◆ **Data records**
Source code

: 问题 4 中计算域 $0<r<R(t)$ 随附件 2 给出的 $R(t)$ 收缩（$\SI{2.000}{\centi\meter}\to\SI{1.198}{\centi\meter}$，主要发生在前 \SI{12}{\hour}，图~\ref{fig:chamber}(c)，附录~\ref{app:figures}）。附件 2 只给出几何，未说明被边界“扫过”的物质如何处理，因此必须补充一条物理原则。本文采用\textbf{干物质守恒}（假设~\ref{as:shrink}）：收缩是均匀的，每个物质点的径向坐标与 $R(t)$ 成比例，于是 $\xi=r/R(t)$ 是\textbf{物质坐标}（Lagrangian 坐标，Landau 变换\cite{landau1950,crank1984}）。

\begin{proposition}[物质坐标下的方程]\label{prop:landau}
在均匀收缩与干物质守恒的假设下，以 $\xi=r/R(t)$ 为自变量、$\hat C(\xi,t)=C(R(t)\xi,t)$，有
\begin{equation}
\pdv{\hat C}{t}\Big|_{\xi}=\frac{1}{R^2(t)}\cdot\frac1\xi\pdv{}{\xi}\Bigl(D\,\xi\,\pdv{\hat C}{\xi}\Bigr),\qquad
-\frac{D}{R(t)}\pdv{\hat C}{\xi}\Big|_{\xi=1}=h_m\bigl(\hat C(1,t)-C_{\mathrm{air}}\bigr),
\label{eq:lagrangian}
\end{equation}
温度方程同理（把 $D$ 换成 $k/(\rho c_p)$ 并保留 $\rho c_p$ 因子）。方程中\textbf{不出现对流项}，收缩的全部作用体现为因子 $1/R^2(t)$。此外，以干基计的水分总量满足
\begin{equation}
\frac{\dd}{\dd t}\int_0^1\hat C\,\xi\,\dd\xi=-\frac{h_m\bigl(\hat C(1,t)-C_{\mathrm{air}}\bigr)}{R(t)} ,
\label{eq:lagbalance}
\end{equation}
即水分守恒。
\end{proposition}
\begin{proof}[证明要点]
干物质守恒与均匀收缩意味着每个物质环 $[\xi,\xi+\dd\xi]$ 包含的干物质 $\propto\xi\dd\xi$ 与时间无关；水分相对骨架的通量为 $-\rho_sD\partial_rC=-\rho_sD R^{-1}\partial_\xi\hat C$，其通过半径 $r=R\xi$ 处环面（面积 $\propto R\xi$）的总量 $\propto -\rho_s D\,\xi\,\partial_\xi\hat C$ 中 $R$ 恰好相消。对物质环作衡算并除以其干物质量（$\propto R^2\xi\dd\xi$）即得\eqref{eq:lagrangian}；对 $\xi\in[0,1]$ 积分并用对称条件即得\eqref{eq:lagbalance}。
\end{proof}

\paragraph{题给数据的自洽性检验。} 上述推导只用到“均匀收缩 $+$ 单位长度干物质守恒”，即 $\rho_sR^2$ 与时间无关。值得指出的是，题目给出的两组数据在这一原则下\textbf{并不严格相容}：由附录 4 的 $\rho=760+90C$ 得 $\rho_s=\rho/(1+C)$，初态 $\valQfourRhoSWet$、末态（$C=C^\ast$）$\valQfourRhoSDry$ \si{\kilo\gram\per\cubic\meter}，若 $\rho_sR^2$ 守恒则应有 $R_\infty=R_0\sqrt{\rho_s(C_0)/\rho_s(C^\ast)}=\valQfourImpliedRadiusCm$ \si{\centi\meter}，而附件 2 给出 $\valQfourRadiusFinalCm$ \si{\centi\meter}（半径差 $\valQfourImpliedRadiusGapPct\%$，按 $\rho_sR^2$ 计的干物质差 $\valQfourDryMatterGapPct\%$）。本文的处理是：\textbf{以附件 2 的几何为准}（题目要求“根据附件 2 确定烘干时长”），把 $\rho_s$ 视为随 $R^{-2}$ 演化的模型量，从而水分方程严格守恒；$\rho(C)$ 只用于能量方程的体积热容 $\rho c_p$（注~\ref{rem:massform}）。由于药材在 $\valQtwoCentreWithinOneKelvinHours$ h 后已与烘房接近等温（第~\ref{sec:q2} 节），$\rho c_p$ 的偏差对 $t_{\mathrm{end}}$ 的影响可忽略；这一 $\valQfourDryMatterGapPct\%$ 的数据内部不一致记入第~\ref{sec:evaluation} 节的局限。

◆ **TASK BRIEF**
Every single record must be transcribed exactly as it stands.

◆ **EXERCISE OUTPUT**
Source code

: 问题 4 中计算域 $0<r<R(t)$ 随附件 2 给出的 $R(t)$ 收缩（$\SI{2.000}{\centi\meter}\to\SI{1.198}{\centi\meter}$，主要发生在前 \SI{12}{\hour}，图~\ref{fig:chamber}(c)，附录~\ref{app:figures}）。附件 2 只给出几何，未说明被边界“扫过”的物质如何处理，因此必须补充一条物理原则。本文采用\textbf{干物质守恒}（假设~\ref{as:shrink}）：收缩是均匀的，每个物质点的径向坐标与 $R(t)$ 成比例，于是 $\xi=r/R(t)$ 是\textbf{物质坐标}（Lagrangian 坐标，Landau 变换\cite{landau1950,crank1984}）。

\begin{proposition}[物质坐标下的方程]\label{prop:landau}
在均匀收缩与干物质守恒的假设下，以 $\xi=r/R(t)$ 为自变量、$\hat C(\xi,t)=C(R(t)\xi,t)$，有
\begin{equation}
\pdv{\hat C}{t}\Big|_{\xi}=\frac{1}{R^2(t)}\cdot\frac1\xi\pdv{}{\xi}\Bigl(D\,\xi\,\pdv{\hat C}{\xi}\Bigr),\qquad
-\frac{D}{R(t)}\pdv{\hat C}{\xi}\Big|_{\xi=1}=h_m\bigl(\hat C(1,t)-C_{\mathrm{air}}\bigr),
\label{eq:lagrangian}
\end{equation}
温度方程同理（把 $D$ 换成 $k/(\rho c_p)$ 并保留 $\rho c_p$ 因子）。方程中\textbf{不出现对流项}，收缩的全部作用体现为因子 $1/R^2(t)$。此外，以干基计的水分总量满足
\begin{equation}
\frac{\dd}{\dd t}\int_0^1\hat C\,\xi\,\dd\xi=-\frac{h_m\bigl(\hat C(1,t)-C_{\mathrm{air}}\bigr)}{R(t)} ,
\label{eq:lagbalance}
\end{equation}
即水分守恒。
\end{proposition}
\begin{proof}[证明要点]
干物质守恒与均匀收缩意味着每个物质环 $[\xi,\xi+\dd\xi]$ 包含的干物质 $\propto\xi\dd\xi$ 与时间无关；水分相对骨架的通量为 $-\rho_sD\partial_rC=-\rho_sD R^{-1}\partial_\xi\hat C$，其通过半径 $r=R\xi$ 处环面（面积 $\propto R\xi$）的总量 $\propto -\rho_s D\,\xi\,\partial_\xi\hat C$ 中 $R$ 恰好相消。对物质环作衡算并除以其干物质量（$\propto R^2\xi\dd\xi$）即得\eqref{eq:lagrangian}；对 $\xi\in[0,1]$ 积分并用对称条件即得\eqref{eq:lagbalance}。
\end{proof}

\paragraph{题给数据的自洽性检验。} 上述推导只用到“均匀收缩 $+$ 单位长度干物质守恒”，即 $\rho_sR^2$ 与时间无关。值得指出的是，题目给出的两组数据在这一原则下\textbf{并不严格相容}：由附录 4 的 $\rho=760+90C$ 得 $\rho_s=\rho/(1+C)$，初态 $\valQfourRhoSWet$、末态（$C=C^\ast$）$\valQfourRhoSDry$ \si{\kilo\gram\per\cubic\meter}，若 $\rho_sR^2$ 守恒则应有 $R_\infty=R_0\sqrt{\rho_s(C_0)/\rho_s(C^\ast)}=\valQfourImpliedRadiusCm$ \si{\centi\meter}，而附件 2 给出 $\valQfourRadiusFinalCm$ \si{\centi\meter}（半径差 $\valQfourImpliedRadiusGapPct\%$，按 $\rho_sR^2$ 计的干物质差 $\valQfourDryMatterGapPct\%$）。本文的处理是：\textbf{以附件 2 的几何为准}（题目要求“根据附件 2 确定烘干时长”），把 $\rho_s$ 视为随 $R^{-2}$ 演化的模型量，从而水分方程严格守恒；$\rho(C)$ 只用于能量方程的体积热容 $\rho c_p$（注~\ref{rem:massform}）。由于药材在 $\valQtwoCentreWithinOneKelvinHours$ h 后已与烘房接近等温（第~\ref{sec:q2} 节），$\rho c_p$ 的偏差对 $t_{\mathrm{end}}$ 的影响可忽略；这一 $\valQfourDryMatterGapPct\%$ 的数据内部不一致记入第~\ref{sec:evaluation} 节的局限。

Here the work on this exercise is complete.